TorchData
TorchData is a Python library providing composable data loading modules for PyTorch, aiming to enhance `torch.utils.data.DataLoader` and `torch.utils.data.Dataset/IterableDataset` for scalable and performant data pipelines. It focuses on new features like `StatefulDataLoader` for checkpointing and `torchdata.nodes` for flexible data processing graphs. The current version is 0.11.0. After a period of re-evaluation, development has resumed with a focus on iterative enhancements to existing PyTorch data primitives.
Warnings
- breaking DataPipes and DataLoader2, which were core components of earlier TorchData versions, have been largely removed from the library starting with version 0.9.0. They were marked as deprecated in v0.8.0. Subsequent releases, including 0.11.0, do not include or maintain these solutions.
- breaking Python 3.8 support was dropped in TorchData v0.9.0.
- deprecated TorchData has deprecated and removed its conda builds, as PyTorch's official conda channel itself is deprecated.

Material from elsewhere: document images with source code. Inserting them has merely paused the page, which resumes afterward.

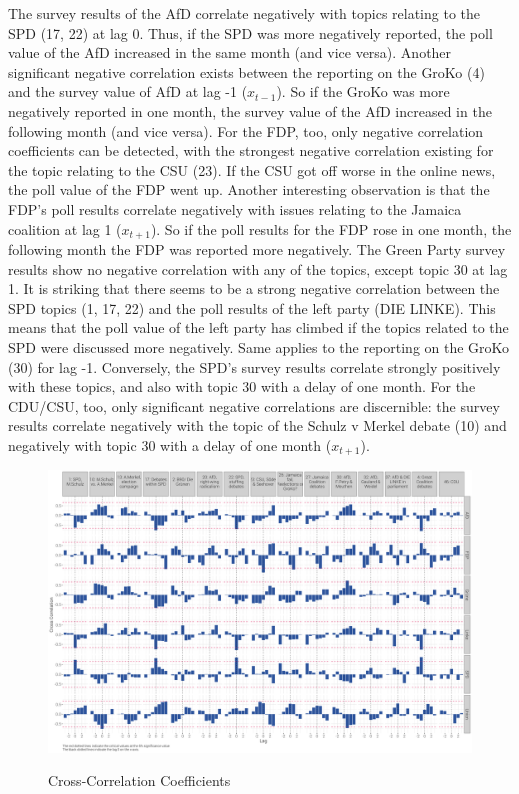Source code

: \documentclass[12pt,a4paper,notitlepage]{article}
\begin{document}
The survey results of the AfD correlate negatively with topics relating to the SPD (17, 22) at lag 0. Thus, if the SPD was more negatively reported, the poll value of the AfD increased in the same month (and vice versa). Another significant negative correlation exists between the reporting on the GroKo (4) and the survey value of AfD at lag -1 ($x_{t-1}$). So if the GroKo was more negatively reported in one month, the survey value of the AfD increased in the following month (and vice versa). For the FDP, too, only negative correlation coefficients can be detected, with the strongest negative correlation existing for the topic relating to the CSU (23). If the CSU got off worse in the online news, the poll value of the FDP went up. Another interesting observation is that the FDP's poll results correlate negatively with issues relating to the Jamaica coalition at lag 1 ($x_{t+1}$). So if the poll results for the FDP rose in one month, the following month the FDP was reported more negatively. The Green Party survey results show no negative correlation with any of the topics, except topic 30 at lag 1. It is striking that there seems to be a strong negative correlation between the SPD topics (1, 17, 22) and the poll results of the left party (DIE LINKE). This means that the poll value of the left party has climbed if the topics related to the SPD were discussed more negatively. Same applies to the reporting on the GroKo (30) for lag -1. Conversely, the SPD's survey results correlate strongly positively with these topics, and also with topic 30 with a delay of one month. For the CDU/CSU, too, only significant negative correlations are discernible: the survey results correlate negatively with the topic of the Schulz v Merkel debate (10) and negatively with topic 30 with a delay of one month ($x_{t+1}$). 

\begin{landscape}
\begin{figure}[H]
	\caption{Cross-Correlation Coefficients}
	\begin{center}
			\includegraphics[width=1.3\textwidth,keepaspectratio]{figs/ccf2.png}
			\label{fig_ccf}
	\end{center}
\end{figure} 
\end{landscape}
\end{document}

- gotcha Be aware of specific behaviors in `StatefulDataLoader` related to `num_workers=0` and initial seeding for `RandomSampler` during state loading. These can lead to unexpected iteration patterns if not handled carefully.
Install
-
pip install torchdata
Imports
- StatefulDataLoader
from torchdata.stateful_dataloader import StatefulDataLoader
- nodes
import torchdata.nodes as nodes
- DataPipes
from torchdata.datapipes.iter import IterableWrapper
- DataLoader2
from torchdata.dataloader2 import DataLoader2
Quickstart
import torch
from torch.utils.data import TensorDataset
from torchdata.stateful_dataloader import StatefulDataLoader
# Create a dummy dataset
data = torch.randn(100, 10)
labels = torch.randint(0, 2, (100,))
dataset = TensorDataset(data, labels)
# Use StatefulDataLoader as a drop-in replacement for torch.utils.data.DataLoader
batch_size = 16
dataloader = StatefulDataLoader(
dataset,
batch_size=batch_size,
shuffle=True,
num_workers=0 # For simplicity, use 0 workers
)
print(f"Number of batches: {len(dataloader)}")
# Iterate through the data
for epoch in range(2):
print(f"\nEpoch {epoch + 1}")
for i, (batch_data, batch_labels) in enumerate(dataloader):
if i % 10 == 0:
print(f" Batch {i}: data_shape={batch_data.shape}, labels_shape={batch_labels.shape}")
# In a real scenario, perform training steps here
# Example of saving and loading state (checkpointing)
# This is a key feature of StatefulDataLoader
state = dataloader.state_dict()
print(f"\nSaved dataloader state: {state.keys()}")
# Simulate continued training or restart
new_dataloader = StatefulDataLoader(dataset, batch_size=batch_size, shuffle=True, num_workers=0)
new_dataloader.load_state_dict(state)
print("Loaded dataloader state.")
# Iteration will resume from where it left off
print("Resuming iteration (should continue from saved state):")
for i, (batch_data, batch_labels) in enumerate(new_dataloader):
if i < 3:
print(f" Resumed Batch {i}: data_shape={batch_data.shape}, labels_shape={batch_labels.shape}")